**What you will do**
Exclude the pictures, and otherwise reproduce the data in full.
___ Exercise data
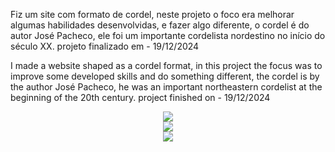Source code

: <p>Fiz um site com formato de cordel, neste projeto o foco era melhorar algumas habilidades desenvolvidas, e fazer algo diferente, o cordel é do autor José Pacheco, ele foi um importante cordelista nordestino no início do século XX. projeto finalizado em - 19/12/2024</p>
<p>I made a website shaped as a cordel format, in this project the focus was to improve some developed skills and do something different, the cordel is by the author José Pacheco, he was an important northeastern cordelist at the beginning of the 20th century. project finished on - 19/12/2024</p>


<div align="center">
<img src="https://github.com/user-attachments/assets/e4eeb5f6-81cb-4140-ba17-d6445aef5e53" />
</div>

<div align="center">
<img src="https://github.com/user-attachments/assets/98380644-92e9-4901-a6d2-ebe7f12b125c" />
</div>

<div align="center">
<img src="https://github.com/user-attachments/assets/319fe736-ad27-4ab5-a77c-1b739112e610" />
</div>
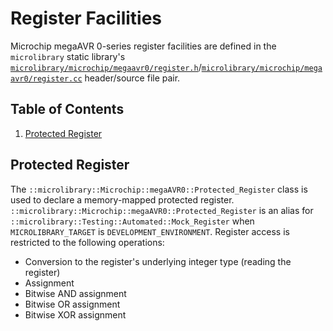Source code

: # Register Facilities

Microchip megaAVR 0-series register facilities are defined in the `microlibrary` static
library's
[`microlibrary/microchip/megaavr0/register.h`](https://github.com/apcountryman/microlibrary/blob/main/libraries/microlibrary/MICROCHIP_MEGAAVR0/ANY/include/microlibrary/microchip/megaavr0/register.h)/[`microlibrary/microchip/megaavr0/register.cc`](https://github.com/apcountryman/microlibrary/blob/main/libraries/microlibrary/MICROCHIP_MEGAAVR0/ANY/source/microlibrary/microchip/megaavr0/register.cc)
header/source file pair.

## Table of Contents

1. [Protected Register](#protected_register)

## Protected Register

The `::microlibrary::Microchip::megaAVR0::Protected_Register` class is used to declare a
memory-mapped protected register.
`::microlibrary::Microchip::megaAVR0::Protected_Register` is an alias for
`::microlibrary::Testing::Automated::Mock_Register` when `MICROLIBRARY_TARGET` is
`DEVELOPMENT_ENVIRONMENT`.
Register access is restricted to the following operations:
- Conversion to the register's underlying integer type (reading the register)
- Assignment
- Bitwise AND assignment
- Bitwise OR assignment
- Bitwise XOR assignment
______
**Exercise response**
Source code

: <p>Fiz um site com formato de cordel, neste projeto o foco era melhorar algumas habilidades desenvolvidas, e fazer algo diferente, o cordel é do autor José Pacheco, ele foi um importante cordelista nordestino no início do século XX. projeto finalizado em - 19/12/2024</p>
<p>I made a website shaped as a cordel format, in this project the focus was to improve some developed skills and do something different, the cordel is by the author José Pacheco, he was an important northeastern cordelist at the beginning of the 20th century. project finished on - 19/12/2024</p>


<div align="center">
<img src="https://github.com/user-attachments/assets/e4eeb5f6-81cb-4140-ba17-d6445aef5e53" />
</div>

<div align="center">
<img src="https://github.com/user-attachments/assets/98380644-92e9-4901-a6d2-ebe7f12b125c" />
</div>

<div align="center">
<img src="https://github.com/user-attachments/assets/319fe736-ad27-4ab5-a77c-1b739112e610" />
</div>
Source code

: # Register Facilities

Microchip megaAVR 0-series register facilities are defined in the `microlibrary` static
library's
[`microlibrary/microchip/megaavr0/register.h`](https://github.com/apcountryman/microlibrary/blob/main/libraries/microlibrary/MICROCHIP_MEGAAVR0/ANY/include/microlibrary/microchip/megaavr0/register.h)/[`microlibrary/microchip/megaavr0/register.cc`](https://github.com/apcountryman/microlibrary/blob/main/libraries/microlibrary/MICROCHIP_MEGAAVR0/ANY/source/microlibrary/microchip/megaavr0/register.cc)
header/source file pair.

## Table of Contents

1. [Protected Register](#protected_register)

## Protected Register

The `::microlibrary::Microchip::megaAVR0::Protected_Register` class is used to declare a
memory-mapped protected register.
`::microlibrary::Microchip::megaAVR0::Protected_Register` is an alias for
`::microlibrary::Testing::Automated::Mock_Register` when `MICROLIBRARY_TARGET` is
`DEVELOPMENT_ENVIRONMENT`.
Register access is restricted to the following operations:
- Conversion to the register's underlying integer type (reading the register)
- Assignment
- Bitwise AND assignment
- Bitwise OR assignment
- Bitwise XOR assignment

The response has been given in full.